Let's first create a new column in the imputed data set that designates the weekday of the observation and then convert that into a factor column with two levels: Weekday and Weekend.
```{r, echo = TRUE}
activity2$weekday <- weekdays(activity2$date)
index2 <- activity2$weekday %in% c("Sunday", "Saturday")
activity2 <- within(activity2, weekday[index2] <- "Weekend")
activity2 <- within(activity2, weekday[!index2] <- "Weekday")
activity2$weekday <- as.factor(activity2$weekday)
```
Now to finish with a panel plot displaying the Average Step Count per 5-min interval for the weekend observations vs the weekday observations.

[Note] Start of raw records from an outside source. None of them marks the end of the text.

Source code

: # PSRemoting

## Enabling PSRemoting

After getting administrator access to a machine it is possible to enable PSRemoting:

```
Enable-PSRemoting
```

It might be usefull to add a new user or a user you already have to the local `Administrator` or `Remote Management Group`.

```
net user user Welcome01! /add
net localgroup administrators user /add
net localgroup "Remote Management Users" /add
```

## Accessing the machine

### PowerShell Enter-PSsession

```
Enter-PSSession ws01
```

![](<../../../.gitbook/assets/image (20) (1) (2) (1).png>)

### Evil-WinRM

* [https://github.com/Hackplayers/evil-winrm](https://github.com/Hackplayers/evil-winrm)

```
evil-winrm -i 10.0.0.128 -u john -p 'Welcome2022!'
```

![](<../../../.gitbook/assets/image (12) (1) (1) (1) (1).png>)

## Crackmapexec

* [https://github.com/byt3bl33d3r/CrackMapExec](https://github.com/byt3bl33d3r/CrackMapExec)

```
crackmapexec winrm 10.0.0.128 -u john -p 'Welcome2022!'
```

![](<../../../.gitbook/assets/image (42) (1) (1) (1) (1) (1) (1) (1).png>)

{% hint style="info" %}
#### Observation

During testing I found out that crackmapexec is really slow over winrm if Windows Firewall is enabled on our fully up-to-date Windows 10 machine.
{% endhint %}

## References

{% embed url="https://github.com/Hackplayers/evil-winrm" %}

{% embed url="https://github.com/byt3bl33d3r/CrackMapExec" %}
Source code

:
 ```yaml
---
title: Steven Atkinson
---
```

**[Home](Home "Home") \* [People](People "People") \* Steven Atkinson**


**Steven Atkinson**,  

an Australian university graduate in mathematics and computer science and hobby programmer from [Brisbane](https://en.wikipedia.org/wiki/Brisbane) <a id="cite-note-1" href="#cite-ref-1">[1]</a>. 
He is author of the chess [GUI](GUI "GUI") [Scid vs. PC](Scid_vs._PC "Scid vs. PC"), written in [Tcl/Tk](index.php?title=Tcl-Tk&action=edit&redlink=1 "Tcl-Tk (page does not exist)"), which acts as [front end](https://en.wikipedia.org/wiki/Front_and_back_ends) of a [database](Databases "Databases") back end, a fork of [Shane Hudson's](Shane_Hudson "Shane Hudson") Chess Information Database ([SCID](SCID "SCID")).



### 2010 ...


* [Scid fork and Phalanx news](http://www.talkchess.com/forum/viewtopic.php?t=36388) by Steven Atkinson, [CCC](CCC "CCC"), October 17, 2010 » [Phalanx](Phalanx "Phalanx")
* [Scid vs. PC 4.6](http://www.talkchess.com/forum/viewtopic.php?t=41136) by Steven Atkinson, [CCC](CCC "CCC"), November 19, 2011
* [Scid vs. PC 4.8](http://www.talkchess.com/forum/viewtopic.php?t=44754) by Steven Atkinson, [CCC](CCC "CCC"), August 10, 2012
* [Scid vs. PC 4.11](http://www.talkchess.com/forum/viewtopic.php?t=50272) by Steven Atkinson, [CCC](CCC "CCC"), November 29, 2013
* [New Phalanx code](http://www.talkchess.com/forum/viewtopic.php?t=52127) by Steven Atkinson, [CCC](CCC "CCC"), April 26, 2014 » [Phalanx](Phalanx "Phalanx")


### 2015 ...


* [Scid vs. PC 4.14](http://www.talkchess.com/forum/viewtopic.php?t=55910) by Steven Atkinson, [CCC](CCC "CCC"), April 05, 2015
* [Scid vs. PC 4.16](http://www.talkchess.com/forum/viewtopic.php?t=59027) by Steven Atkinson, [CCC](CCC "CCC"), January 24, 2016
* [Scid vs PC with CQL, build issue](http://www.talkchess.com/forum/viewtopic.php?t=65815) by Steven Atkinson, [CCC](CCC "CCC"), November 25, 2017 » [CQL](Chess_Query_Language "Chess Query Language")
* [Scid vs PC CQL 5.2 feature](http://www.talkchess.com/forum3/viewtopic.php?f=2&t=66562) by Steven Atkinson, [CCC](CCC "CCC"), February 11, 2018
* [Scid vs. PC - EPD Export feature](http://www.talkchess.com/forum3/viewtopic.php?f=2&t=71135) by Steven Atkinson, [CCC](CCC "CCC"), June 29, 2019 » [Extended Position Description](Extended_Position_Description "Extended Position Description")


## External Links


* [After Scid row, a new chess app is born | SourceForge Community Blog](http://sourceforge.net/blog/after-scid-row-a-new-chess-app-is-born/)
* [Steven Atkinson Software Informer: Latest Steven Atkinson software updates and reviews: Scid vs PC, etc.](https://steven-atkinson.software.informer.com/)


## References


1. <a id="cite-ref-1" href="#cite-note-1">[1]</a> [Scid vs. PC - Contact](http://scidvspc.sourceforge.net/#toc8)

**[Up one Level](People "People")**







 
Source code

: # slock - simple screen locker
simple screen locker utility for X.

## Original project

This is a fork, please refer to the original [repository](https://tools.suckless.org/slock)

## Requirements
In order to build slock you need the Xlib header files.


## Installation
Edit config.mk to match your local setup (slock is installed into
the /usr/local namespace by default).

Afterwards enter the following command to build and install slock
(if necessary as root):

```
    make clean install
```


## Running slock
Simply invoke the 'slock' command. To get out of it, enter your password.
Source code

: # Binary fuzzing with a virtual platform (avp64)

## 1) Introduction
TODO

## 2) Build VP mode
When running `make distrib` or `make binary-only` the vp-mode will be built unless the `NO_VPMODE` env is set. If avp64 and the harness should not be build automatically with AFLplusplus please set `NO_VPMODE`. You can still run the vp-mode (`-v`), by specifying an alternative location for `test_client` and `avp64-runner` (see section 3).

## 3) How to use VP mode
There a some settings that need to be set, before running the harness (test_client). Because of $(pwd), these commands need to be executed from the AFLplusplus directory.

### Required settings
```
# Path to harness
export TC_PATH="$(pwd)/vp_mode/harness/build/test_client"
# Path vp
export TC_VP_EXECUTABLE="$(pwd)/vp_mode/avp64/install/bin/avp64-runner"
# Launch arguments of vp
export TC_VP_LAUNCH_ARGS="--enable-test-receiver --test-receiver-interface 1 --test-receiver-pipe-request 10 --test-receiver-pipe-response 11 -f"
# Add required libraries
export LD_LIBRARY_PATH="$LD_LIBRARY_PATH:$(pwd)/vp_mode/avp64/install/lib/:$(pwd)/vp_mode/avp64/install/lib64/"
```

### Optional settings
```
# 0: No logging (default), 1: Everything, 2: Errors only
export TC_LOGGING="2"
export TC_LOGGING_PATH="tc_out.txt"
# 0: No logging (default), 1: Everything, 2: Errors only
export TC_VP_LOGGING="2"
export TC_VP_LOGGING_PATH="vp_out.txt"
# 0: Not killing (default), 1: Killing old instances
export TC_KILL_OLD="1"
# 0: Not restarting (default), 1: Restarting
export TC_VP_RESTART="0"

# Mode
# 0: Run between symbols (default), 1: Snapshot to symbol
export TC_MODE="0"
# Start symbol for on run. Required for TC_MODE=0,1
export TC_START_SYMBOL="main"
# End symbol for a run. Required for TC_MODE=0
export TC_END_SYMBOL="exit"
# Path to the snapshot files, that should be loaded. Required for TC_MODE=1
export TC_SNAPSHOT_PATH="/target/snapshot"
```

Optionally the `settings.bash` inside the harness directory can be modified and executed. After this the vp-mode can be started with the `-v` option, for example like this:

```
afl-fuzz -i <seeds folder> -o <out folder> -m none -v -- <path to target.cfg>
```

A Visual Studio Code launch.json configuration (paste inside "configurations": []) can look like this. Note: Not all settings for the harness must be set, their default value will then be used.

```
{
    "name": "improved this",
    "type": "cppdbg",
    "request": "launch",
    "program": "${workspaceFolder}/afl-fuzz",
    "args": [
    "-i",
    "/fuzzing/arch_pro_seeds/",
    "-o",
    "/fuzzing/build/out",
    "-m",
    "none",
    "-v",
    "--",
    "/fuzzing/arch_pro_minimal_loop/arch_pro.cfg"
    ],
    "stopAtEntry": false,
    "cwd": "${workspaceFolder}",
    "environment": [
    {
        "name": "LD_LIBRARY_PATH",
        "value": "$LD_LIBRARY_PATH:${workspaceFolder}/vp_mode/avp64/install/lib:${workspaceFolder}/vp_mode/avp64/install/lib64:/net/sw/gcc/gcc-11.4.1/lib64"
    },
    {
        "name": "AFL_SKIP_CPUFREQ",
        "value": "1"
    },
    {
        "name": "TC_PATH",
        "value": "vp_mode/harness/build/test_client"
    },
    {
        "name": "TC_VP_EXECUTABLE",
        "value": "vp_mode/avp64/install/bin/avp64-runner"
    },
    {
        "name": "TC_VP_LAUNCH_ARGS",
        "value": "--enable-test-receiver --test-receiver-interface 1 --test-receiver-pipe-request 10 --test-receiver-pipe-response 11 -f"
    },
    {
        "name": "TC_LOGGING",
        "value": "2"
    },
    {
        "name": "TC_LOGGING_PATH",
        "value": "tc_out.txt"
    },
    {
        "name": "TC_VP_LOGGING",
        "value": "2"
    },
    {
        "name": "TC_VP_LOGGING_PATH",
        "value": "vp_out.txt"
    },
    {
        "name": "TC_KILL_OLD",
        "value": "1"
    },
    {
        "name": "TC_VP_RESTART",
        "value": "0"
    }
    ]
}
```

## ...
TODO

Begin by grouping the imputed data by both weekday factor level and interval.
```{r, echo = TRUE}
activity2_byint <- group_by(activity2, weekday, interval)
avgsteps_int2 <- summarise(activity2_byint, Avg.Step.Count = mean(steps, na.rm = TRUE))
```
Then, create a multi-panel plot, one for the weekday data, and one for the weekend data, that displays the average step count per 5-min interval during the day.
```{r, echo = TRUE}
q <- ggplot(avgsteps_int2, aes(interval, Avg.Step.Count))
q + geom_line(aes(color = weekday), lwd = 0.8) +
facet_grid(weekday ~ .) +
labs(title = "Average Step Count per 5-min Interval (Imputed)") +
labs(x = "5-minute Interval", y = "Average Step Count") +
theme(legend.position = "none")
```
We see that the weekday data has a much higher spike in the average step count in the morning during commuter hours, but that the weekend average step counts are more consistently higher throughout the day. These patterns seem to fit with typical workday vs weekend activity patterns.